Your objective -> Report all lines below with the word "normalmente".

----- Extracted material

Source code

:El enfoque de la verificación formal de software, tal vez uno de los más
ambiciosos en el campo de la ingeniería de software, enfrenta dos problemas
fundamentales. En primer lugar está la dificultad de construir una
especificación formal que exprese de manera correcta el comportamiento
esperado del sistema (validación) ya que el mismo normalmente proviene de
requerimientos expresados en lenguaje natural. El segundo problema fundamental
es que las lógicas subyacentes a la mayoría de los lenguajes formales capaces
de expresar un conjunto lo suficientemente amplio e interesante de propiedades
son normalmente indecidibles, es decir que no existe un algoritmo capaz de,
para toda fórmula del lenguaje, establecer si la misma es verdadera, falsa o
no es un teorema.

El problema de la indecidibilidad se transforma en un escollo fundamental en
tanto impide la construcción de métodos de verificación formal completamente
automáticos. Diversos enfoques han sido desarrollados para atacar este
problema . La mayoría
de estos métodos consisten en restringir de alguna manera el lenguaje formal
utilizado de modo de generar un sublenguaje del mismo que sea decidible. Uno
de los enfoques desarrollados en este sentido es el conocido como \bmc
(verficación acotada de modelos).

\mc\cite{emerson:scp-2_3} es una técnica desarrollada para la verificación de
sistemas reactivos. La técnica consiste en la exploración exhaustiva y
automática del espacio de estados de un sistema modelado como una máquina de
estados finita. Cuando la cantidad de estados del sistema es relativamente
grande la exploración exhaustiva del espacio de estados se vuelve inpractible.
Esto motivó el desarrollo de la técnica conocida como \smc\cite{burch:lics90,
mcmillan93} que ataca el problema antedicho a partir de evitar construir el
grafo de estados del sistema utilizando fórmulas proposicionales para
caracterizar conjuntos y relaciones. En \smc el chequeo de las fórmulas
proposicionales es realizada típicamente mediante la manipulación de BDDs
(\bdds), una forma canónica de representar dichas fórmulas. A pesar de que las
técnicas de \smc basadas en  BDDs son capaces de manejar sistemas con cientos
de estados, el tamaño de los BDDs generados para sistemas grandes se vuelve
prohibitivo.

----------

Exercise output ->
esperado del sistema (validación) ya que el mismo normalmente proviene de
son normalmente indecidibles, es decir que no existe un algoritmo capaz de,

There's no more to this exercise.